The art of printing images with inkjet technology is relatively well known. In general, an image is produced by emitting ink drops from an inkjet printhead at precise moments such that they impact a print medium, such as a sheet of paper, at a desired location. The printhead is supported by a movable print carriage within a device, such as an inkjet printer, and is caused to reciprocate relative to an advancing print medium and emit ink drops at such times pursuant to commands of a microprocessor or other controller. The timing of the ink drop emissions corresponds to a pattern of pixels of the image being printed. Other than printers, familiar devices incorporating inkjet technology include fax machines, all-in-ones, photo printers, and graphics plotters, to name a few.
A conventional thermal inkjet printhead includes access to a local or remote supply of color or mono ink, a heater chip, a nozzle or orifice plate attached to the heater chip, and an input/output connector, such as a tape automated bond (TAB) circuit, for electrically connecting the heater chip to the printer during use. The heater chip, in turn, typically includes a plurality of thin film resistors or heaters fabricated by deposition, masking and etching techniques on a substrate such as silicon.
To print or emit a single drop of ink, an individual heater is uniquely addressed with a small amount of current to rapidly heat a small volume of ink. This causes the ink to vaporize in a local ink chamber (between the heater and nozzle plate) and be ejected through and projected by the nozzle plate towards the print medium.
As demands for higher resolution and increased printing speed continue, however, heater chips are made smaller with more and denser heater configurations. Thus, heater chip size, fragility, life, and heat dissipation becomes implicated with all future designs. In addition, printheads accrue fewer costs when heater chips use as little energy as possible when firing each heater.
Accordingly, the inkjet printhead arts desire optimum heater configurations requiring little firing energy that support relatively long life, small size, high density, chip stability and good heat dissipation properties.
The above-mentioned and other problems become solved by applying the apparatus and method principles and teachings associated with the hereinafter described heater chip configuration for an inkjet printhead and printer.
In one embodiment, the heater chip includes a heater having a length, width and thickness. The length multiplied by the width (heater area) is in a range from about 50 to about 500 micrometers squared while the thickness is in a range from about 500 to about 5000 or 6000 angstroms. In another embodiment, the heater area is less than about 400 micrometers squared while the thickness is less than about 4000 angstroms. The heater chip is formed as a plurality of thin film layers on a substrate. In particular, a thermal barrier layer is on the substrate, a resistor layer is on the thermal barrier layer, a conductor layer is on the resistor layer and an overcoat layer is on the resistor layer. The overcoat layer may include both a passivation and a cavitation layer. The conductor layer includes an anode and a cathode.
In other embodiments, the energy required to jet or emit a single drop of ink from the heater during use is in a range from about 0.007 to about 0.99 or about 1.19 microjoules.
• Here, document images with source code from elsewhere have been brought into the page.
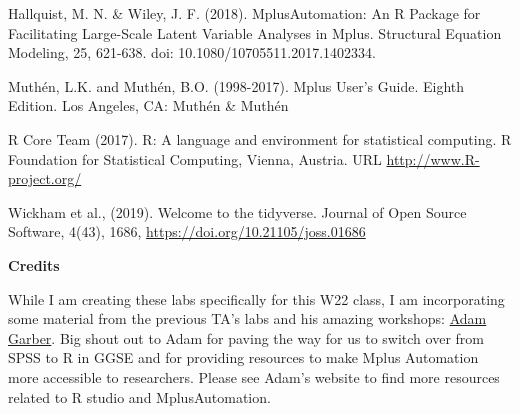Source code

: \documentclass[
]{article}
\begin{document}
Hallquist, M. N. \& Wiley, J. F. (2018). MplusAutomation: An R Package
for Facilitating Large-Scale Latent Variable Analyses in Mplus.
Structural Equation Modeling, 25, 621-638. doi:
10.1080/10705511.2017.1402334.

Muthén, L.K. and Muthén, B.O. (1998-2017). Mplus User's Guide. Eighth
Edition. Los Angeles, CA: Muthén \& Muthén

R Core Team (2017). R: A language and environment for statistical
computing. R Foundation for Statistical Computing, Vienna, Austria. URL
\url{http://www.R-project.org/}

Wickham et al., (2019). Welcome to the tidyverse. Journal of Open Source
Software, 4(43), 1686, \url{https://doi.org/10.21105/joss.01686}

\textbf{Credits}

While I am creating these labs specifically for this W22 class, I am
incorporating some material from the previous TA's labs and his amazing
workshops: \href{https://garberadamc.github.io/project-site/}{Adam
Garber}. Big shout out to Adam for paving the way for us to switch over
from SPSS to R in GGSE and for providing resources to make Mplus
Automation more accessible to researchers. Please see Adam's website to
find more resources related to R studio and MplusAutomation.
\end{document}
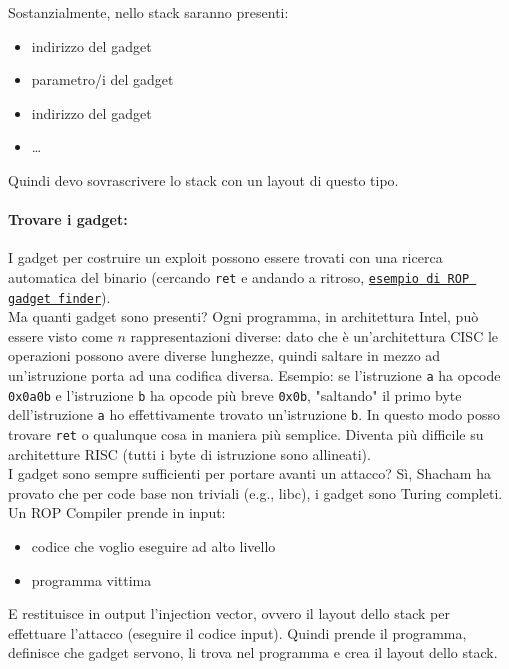 \newpage

Sostanzialmente, nello stack saranno presenti:
\begin{itemize}
	\item indirizzo del gadget
	\item parametro/i del gadget
	\item indirizzo del gadget
	\item \dots
\end{itemize} 
Quindi devo sovrascrivere lo stack con un layout di questo tipo.

\paragraph{Trovare i gadget:} I gadget per costruire un exploit possono essere trovati con una ricerca automatica del binario (cercando \texttt{ret} e andando a ritroso, \href{https://github.com/0vercl0k/rp}{\texttt{esempio di ROP gadget finder}}). \\

Ma quanti gadget sono presenti? Ogni programma, in architettura Intel, può essere visto come $n$ rappresentazioni diverse: dato che è un'architettura CISC le operazioni possono avere diverse lunghezze, quindi saltare in mezzo ad un'istruzione porta ad una codifica diversa.  Esempio: se l'istruzione \texttt{a} ha opcode \texttt{0x0a0b} e l'istruzione \texttt{b} ha opcode più breve \texttt{0x0b}, "saltando" il primo byte dell'istruzione \texttt{a} ho effettivamente trovato un'istruzione \texttt{b}. In questo modo posso trovare \texttt{ret} o qualunque cosa in maniera più semplice. Diventa più difficile su architetture RISC (tutti i byte di istruzione sono allineati).\\

I gadget sono sempre sufficienti per portare avanti un attacco? Sì, Shacham ha provato che per code base non triviali (e.g., libc), i gadget sono Turing completi.\\

Un ROP Compiler prende in input:
\begin{itemize}
	\item codice che voglio eseguire ad alto livello
	\item programma vittima
\end{itemize}

E restituisce in output l'injection vector, ovvero il layout dello stack per effettuare l'attacco (eseguire il codice input). Quindi prende il programma, definisce che gadget servono, li trova nel programma e crea il layout dello stack.

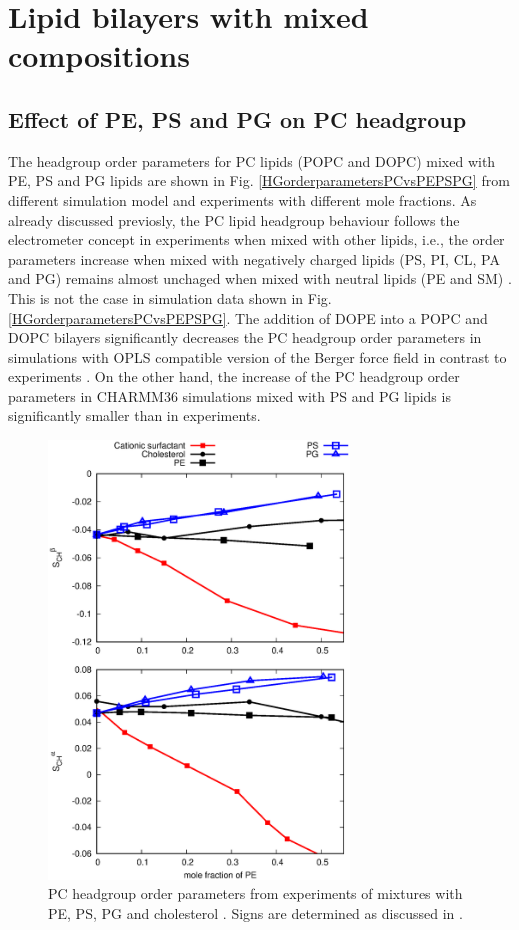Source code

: \documentclass[aps,prl,superscriptaddress,twocolumn]{revtex4}
\begin{document}
\section{Lipid bilayers with mixed compositions}

\subsection{Effect of PE, PS and PG on PC headgroup}
The headgroup order parameters for PC lipids (POPC and DOPC)
mixed with PE, PS and PG lipids are shown in Fig. \ref{HGorderparametersPCvsPEPSPG}
from different simulation model and experiments \cite{scherer87} with different
mole fractions. As already discussed previosly, the PC lipid headgroup behaviour
follows the electrometer concept in experiments when mixed with other lipids, i.e., the order
parameters increase when mixed with negatively charged lipids (PS, PI, CL, PA and PG)
remains almost unchaged when mixed with neutral lipids (PE and SM) \cite{scherer87}.
This is not the case in simulation data shown in Fig. \ref{HGorderparametersPCvsPEPSPG}.
The addition of DOPE into a POPC and DOPC bilayers significantly decreases the PC headgroup
order parameters in simulations with OPLS compatible version of the Berger force field \cite{tieleman06}
in contrast to experiments \cite{scherer87}. On the other hand, the increase of the PC
headgroup order parameters in CHARMM36 simulations mixed with PS and PG lipids is significantly
smaller than in experiments.
\begin{figure}[]
  \centering
  \includegraphics[width=8.0cm]{../Figs/HGorderparametersPCvsPEPSPGchol.eps}
  \caption{\label{HGorderparametersPCvsPEPSPGchol}
    PC headgroup order parameters from experiments of mixtures with
    PE, PS, PG and cholesterol \cite{scherer87,scherer89,ferreira13}.
    Signs are determined as discussed in \cite{botan15,ollila16}.
  }
\end{figure}
\end{document}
Energy ranges for heater chips are disclosed in tabular form for all heaters having an area ranging from about 50 to about 4000 micrometers squared and for thicknesses ranging from about 500 to about 16,000 angstroms.
Printheads containing the heater chip and printers containing the printheads are also taught.
These and other embodiments, aspects, advantages, and features of the present invention will be set forth in the description which follows, and in part will become apparent to those of ordinary skill in the art by reference to the following description of the invention and referenced drawings or by practice of the invention. The aspects, advantages, and features of the invention are realized and attained by means of the instrumentalities, procedures, and combinations particularly pointed out in the appended claims.